→ **AIM OF THE EXERCISE**
If a line in the data has the string "context", please show it.

→ **DATA SUPPLIED**
--- START ---

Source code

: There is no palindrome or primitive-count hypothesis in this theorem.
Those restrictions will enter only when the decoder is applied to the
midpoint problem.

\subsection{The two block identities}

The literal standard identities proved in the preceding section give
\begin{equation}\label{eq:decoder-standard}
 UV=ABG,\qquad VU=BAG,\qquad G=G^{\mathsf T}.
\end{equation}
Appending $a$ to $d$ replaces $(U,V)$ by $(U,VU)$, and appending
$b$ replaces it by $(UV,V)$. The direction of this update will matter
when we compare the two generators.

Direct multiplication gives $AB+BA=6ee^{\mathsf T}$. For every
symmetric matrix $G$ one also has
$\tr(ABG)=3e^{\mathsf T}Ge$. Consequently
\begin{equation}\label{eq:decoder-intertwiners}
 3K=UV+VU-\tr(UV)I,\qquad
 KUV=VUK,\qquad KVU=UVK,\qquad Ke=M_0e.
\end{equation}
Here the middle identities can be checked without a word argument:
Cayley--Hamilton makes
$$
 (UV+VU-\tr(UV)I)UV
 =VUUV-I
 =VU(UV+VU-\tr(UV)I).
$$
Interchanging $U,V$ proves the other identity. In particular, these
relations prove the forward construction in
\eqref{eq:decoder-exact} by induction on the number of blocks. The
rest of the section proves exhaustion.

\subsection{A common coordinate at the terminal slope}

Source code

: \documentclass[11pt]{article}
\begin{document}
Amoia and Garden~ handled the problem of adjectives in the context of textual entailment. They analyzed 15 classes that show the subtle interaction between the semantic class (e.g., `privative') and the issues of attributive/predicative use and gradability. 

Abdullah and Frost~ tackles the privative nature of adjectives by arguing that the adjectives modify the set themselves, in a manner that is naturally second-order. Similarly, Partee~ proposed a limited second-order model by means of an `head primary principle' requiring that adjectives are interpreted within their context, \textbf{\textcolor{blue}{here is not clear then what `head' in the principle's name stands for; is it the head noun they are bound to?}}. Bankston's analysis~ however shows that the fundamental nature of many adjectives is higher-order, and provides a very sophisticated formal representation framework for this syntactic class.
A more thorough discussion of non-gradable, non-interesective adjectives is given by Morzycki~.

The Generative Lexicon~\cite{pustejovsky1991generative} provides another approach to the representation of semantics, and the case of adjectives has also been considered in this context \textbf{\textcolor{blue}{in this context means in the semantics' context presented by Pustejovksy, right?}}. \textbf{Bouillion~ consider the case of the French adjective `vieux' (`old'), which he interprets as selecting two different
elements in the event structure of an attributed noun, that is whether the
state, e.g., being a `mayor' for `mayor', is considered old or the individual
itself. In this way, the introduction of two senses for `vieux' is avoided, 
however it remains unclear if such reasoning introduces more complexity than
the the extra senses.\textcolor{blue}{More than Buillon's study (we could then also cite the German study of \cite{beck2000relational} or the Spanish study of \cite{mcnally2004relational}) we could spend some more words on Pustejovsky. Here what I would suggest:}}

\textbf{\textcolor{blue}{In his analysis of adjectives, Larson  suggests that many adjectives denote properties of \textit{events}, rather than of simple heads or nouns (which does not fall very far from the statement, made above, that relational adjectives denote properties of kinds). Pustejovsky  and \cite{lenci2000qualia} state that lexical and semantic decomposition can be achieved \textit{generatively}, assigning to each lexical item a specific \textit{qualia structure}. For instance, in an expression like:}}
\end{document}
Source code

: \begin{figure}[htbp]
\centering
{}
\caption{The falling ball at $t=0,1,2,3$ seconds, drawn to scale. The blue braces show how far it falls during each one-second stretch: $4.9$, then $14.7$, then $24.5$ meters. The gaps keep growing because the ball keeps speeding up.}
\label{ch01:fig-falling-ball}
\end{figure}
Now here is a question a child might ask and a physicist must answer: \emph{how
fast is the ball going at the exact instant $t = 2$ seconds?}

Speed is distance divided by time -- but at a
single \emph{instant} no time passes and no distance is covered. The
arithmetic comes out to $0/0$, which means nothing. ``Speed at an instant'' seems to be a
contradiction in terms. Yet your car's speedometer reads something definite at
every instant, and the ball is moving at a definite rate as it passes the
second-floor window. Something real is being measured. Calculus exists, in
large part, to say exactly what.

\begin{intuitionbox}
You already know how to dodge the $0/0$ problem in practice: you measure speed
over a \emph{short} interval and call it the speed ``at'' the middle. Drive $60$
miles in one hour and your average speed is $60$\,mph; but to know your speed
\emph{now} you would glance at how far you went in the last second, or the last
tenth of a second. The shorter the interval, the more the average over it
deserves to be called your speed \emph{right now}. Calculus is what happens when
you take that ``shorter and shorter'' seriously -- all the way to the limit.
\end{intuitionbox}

--- END ---

→ **ANSWER BOX**
Amoia and Garden~ handled the problem of adjectives in the context of textual entailment. They analyzed 15 classes that show the subtle interaction between the semantic class (e.g., `privative') and the issues of attributive/predicative use and gradability. 
Abdullah and Frost~ tackles the privative nature of adjectives by arguing that the adjectives modify the set themselves, in a manner that is naturally second-order. Similarly, Partee~ proposed a limited second-order model by means of an `head primary principle' requiring that adjectives are interpreted within their context, \textbf{\textcolor{blue}{here is not clear then what `head' in the principle's name stands for; is it the head noun they are bound to?}}. Bankston's analysis~ however shows that the fundamental nature of many adjectives is higher-order, and provides a very sophisticated formal representation framework for this syntactic class.
The Generative Lexicon~\cite{pustejovsky1991generative} provides another approach to the representation of semantics, and the case of adjectives has also been considered in this context \textbf{\textcolor{blue}{in this context means in the semantics' context presented by Pustejovksy, right?}}. \textbf{Bouillion~ consider the case of the French adjective `vieux' (`old'), which he interprets as selecting two different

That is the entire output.